Paper 3. Gennifer Weisenfeld, Duke University
Shiseido and Transwar Design: The Case of Yamana Ayao
Abstract
Renowned designer and art director, Yamana Ayao (1897-1980) worked for Shiseido on and off from 1929 until 1969. When he first joined the Shiseido design division, critics humorously asked, “Will Yamana become Shiseido-ized or will Shiseido become Yamana-ized?” They quickly came to the conclusion that Shiseido was Yamana-ized, as the designer’s distinctive style became synonymous with Shiseido advertising all the way through the early postwar period.
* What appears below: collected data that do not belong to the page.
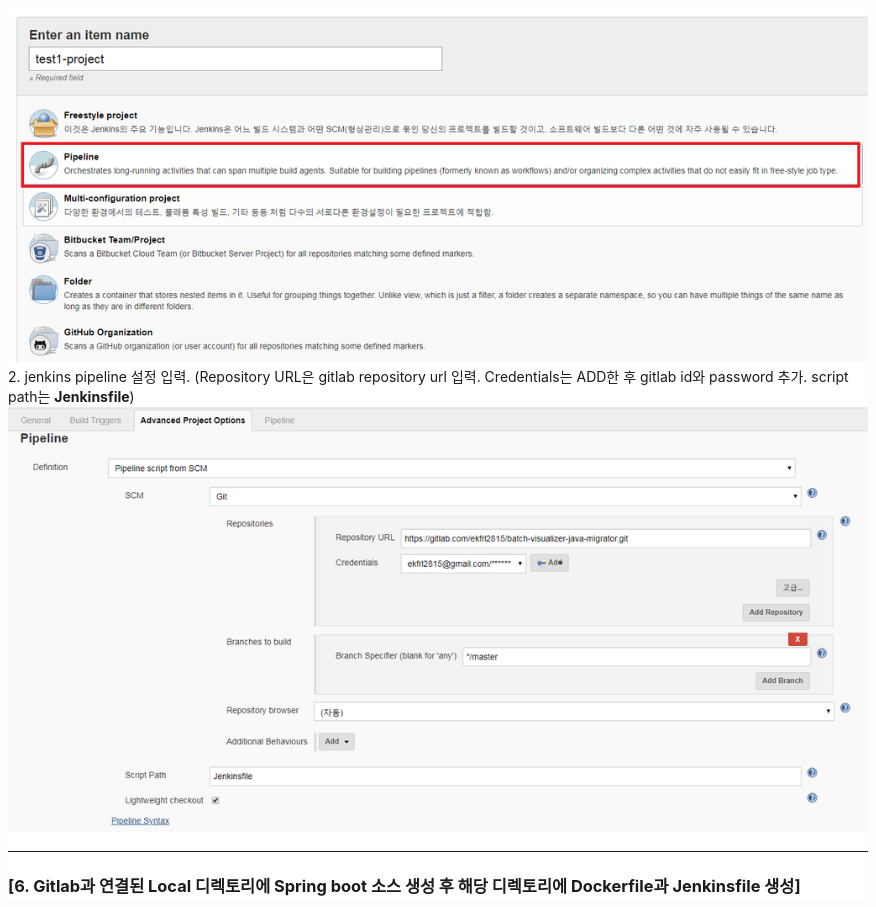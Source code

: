![](../images/docker_jenkins_20190418_5.jpg)
2. jenkins pipeline 설정 입력. (Repository URL은 gitlab repository url 입력. Credentials는 ADD한 후 gitlab id와 password 추가. script path는 **Jenkinsfile**)
![](../images/docker_jenkins_20190418_6.jpg)




_ _ _

### [6. Gitlab과 연결된 Local 디렉토리에 Spring boot 소스 생성 후 해당 디렉토리에 Dockerfile과 Jenkinsfile 생성]
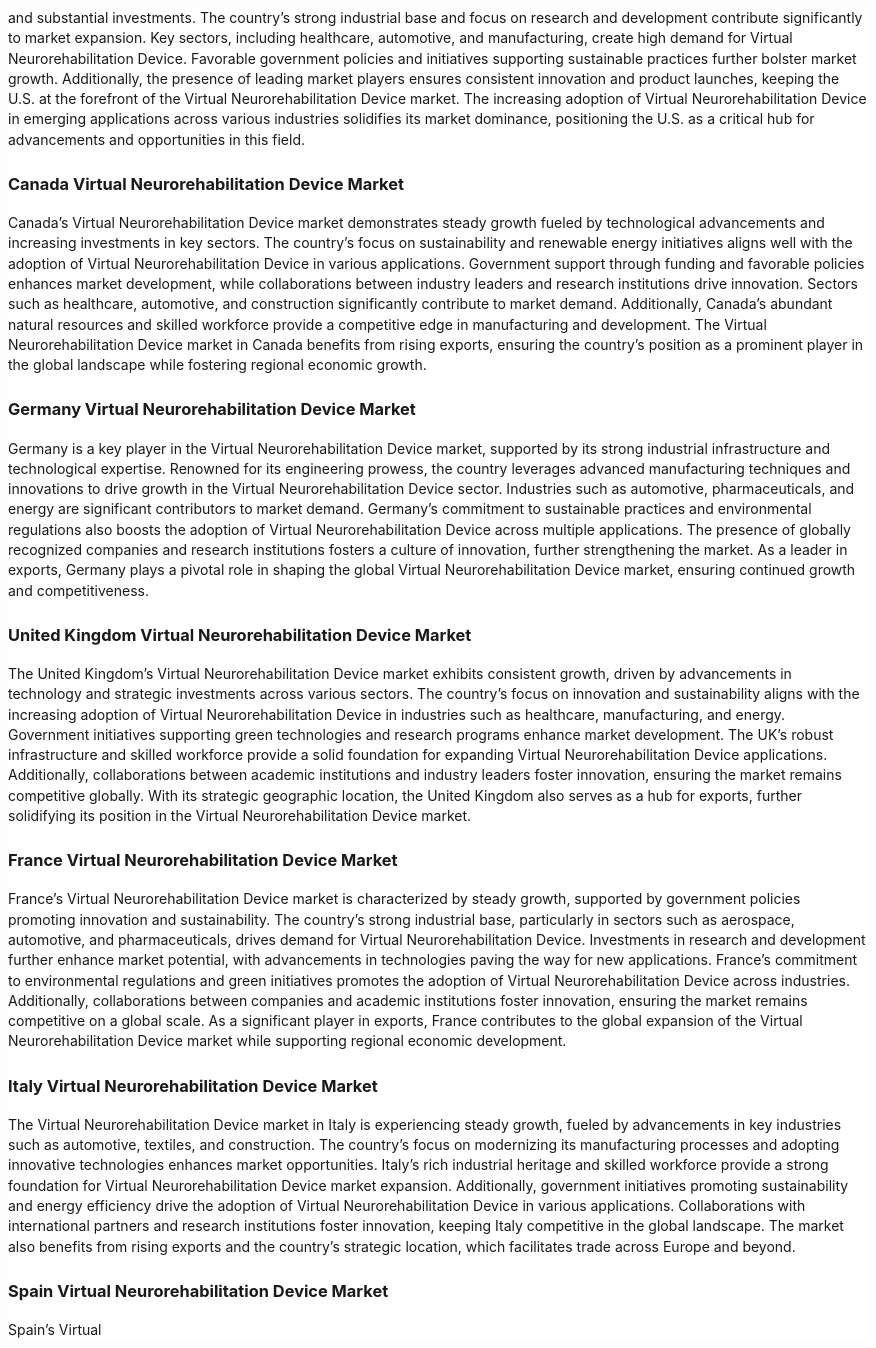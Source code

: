 and substantial investments. The country&rsquo;s strong industrial base and focus on research and development contribute significantly to market expansion. Key sectors, including healthcare, automotive, and manufacturing, create high demand for Virtual Neurorehabilitation Device. Favorable government policies and initiatives supporting sustainable practices further bolster market growth. Additionally, the presence of leading market players ensures consistent innovation and product launches, keeping the U.S. at the forefront of the Virtual Neurorehabilitation Device market. The increasing adoption of Virtual Neurorehabilitation Device in emerging applications across various industries solidifies its market dominance, positioning the U.S. as a critical hub for advancements and opportunities in this field.</p><h3>Canada Virtual Neurorehabilitation Device Market</h3><p>Canada&rsquo;s Virtual Neurorehabilitation Device market demonstrates steady growth fueled by technological advancements and increasing investments in key sectors. The country&rsquo;s focus on sustainability and renewable energy initiatives aligns well with the adoption of Virtual Neurorehabilitation Device in various applications. Government support through funding and favorable policies enhances market development, while collaborations between industry leaders and research institutions drive innovation. Sectors such as healthcare, automotive, and construction significantly contribute to market demand. Additionally, Canada&rsquo;s abundant natural resources and skilled workforce provide a competitive edge in manufacturing and development. The Virtual Neurorehabilitation Device market in Canada benefits from rising exports, ensuring the country&rsquo;s position as a prominent player in the global landscape while fostering regional economic growth.</p><h3>Germany Virtual Neurorehabilitation Device Market</h3><p>Germany is a key player in the Virtual Neurorehabilitation Device market, supported by its strong industrial infrastructure and technological expertise. Renowned for its engineering prowess, the country leverages advanced manufacturing techniques and innovations to drive growth in the Virtual Neurorehabilitation Device sector. Industries such as automotive, pharmaceuticals, and energy are significant contributors to market demand. Germany&rsquo;s commitment to sustainable practices and environmental regulations also boosts the adoption of Virtual Neurorehabilitation Device across multiple applications. The presence of globally recognized companies and research institutions fosters a culture of innovation, further strengthening the market. As a leader in exports, Germany plays a pivotal role in shaping the global Virtual Neurorehabilitation Device market, ensuring continued growth and competitiveness.</p><h3>United Kingdom Virtual Neurorehabilitation Device Market</h3><p>The United Kingdom&rsquo;s Virtual Neurorehabilitation Device market exhibits consistent growth, driven by advancements in technology and strategic investments across various sectors. The country&rsquo;s focus on innovation and sustainability aligns with the increasing adoption of Virtual Neurorehabilitation Device in industries such as healthcare, manufacturing, and energy. Government initiatives supporting green technologies and research programs enhance market development. The UK&rsquo;s robust infrastructure and skilled workforce provide a solid foundation for expanding Virtual Neurorehabilitation Device applications. Additionally, collaborations between academic institutions and industry leaders foster innovation, ensuring the market remains competitive globally. With its strategic geographic location, the United Kingdom also serves as a hub for exports, further solidifying its position in the Virtual Neurorehabilitation Device market.</p><h3>France Virtual Neurorehabilitation Device Market</h3><p>France&rsquo;s Virtual Neurorehabilitation Device market is characterized by steady growth, supported by government policies promoting innovation and sustainability. The country&rsquo;s strong industrial base, particularly in sectors such as aerospace, automotive, and pharmaceuticals, drives demand for Virtual Neurorehabilitation Device. Investments in research and development further enhance market potential, with advancements in technologies paving the way for new applications. France&rsquo;s commitment to environmental regulations and green initiatives promotes the adoption of Virtual Neurorehabilitation Device across industries. Additionally, collaborations between companies and academic institutions foster innovation, ensuring the market remains competitive on a global scale. As a significant player in exports, France contributes to the global expansion of the Virtual Neurorehabilitation Device market while supporting regional economic development.</p><h3>Italy Virtual Neurorehabilitation Device Market</h3><p>The Virtual Neurorehabilitation Device market in Italy is experiencing steady growth, fueled by advancements in key industries such as automotive, textiles, and construction. The country&rsquo;s focus on modernizing its manufacturing processes and adopting innovative technologies enhances market opportunities. Italy&rsquo;s rich industrial heritage and skilled workforce provide a strong foundation for Virtual Neurorehabilitation Device market expansion. Additionally, government initiatives promoting sustainability and energy efficiency drive the adoption of Virtual Neurorehabilitation Device in various applications. Collaborations with international partners and research institutions foster innovation, keeping Italy competitive in the global landscape. The market also benefits from rising exports and the country&rsquo;s strategic location, which facilitates trade across Europe and beyond.</p><h3>Spain Virtual Neurorehabilitation Device Market</h3><p>Spain&rsquo;s Virtual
While the war often stands as an insurmountable divide that seemingly severs cultural developments in Japan right at mid century, the transwar continuities can be more striking than the ruptures. This divide is particularly apparent in the history of design, despite the fact that advertising and propaganda production seamlessly traded places through the war, and the same roster of professional designers and advertising specialists who worked throughout the 1930s and 40s reconstituted the design world immediately after the end of the Occupation. As a founding member of the important advertising design associations: the Tokyo Advertising Art Association (1931), Nippon Kōbō (1933), and the influential Japan Advertising Artists Club (1951), and as a key designer for Shiseido and many major corporations into the postwar period, Yamana’s enormous contribution to the public visual sphere across the twentieth century is indisputable. Thus, his work for Shiseido provides a valuable opportunity to explore often neglected transwar connections, illuminating how postwar design and advertising was built on a deep foundation of practice and a professional network developed in the prewar and wartime periods.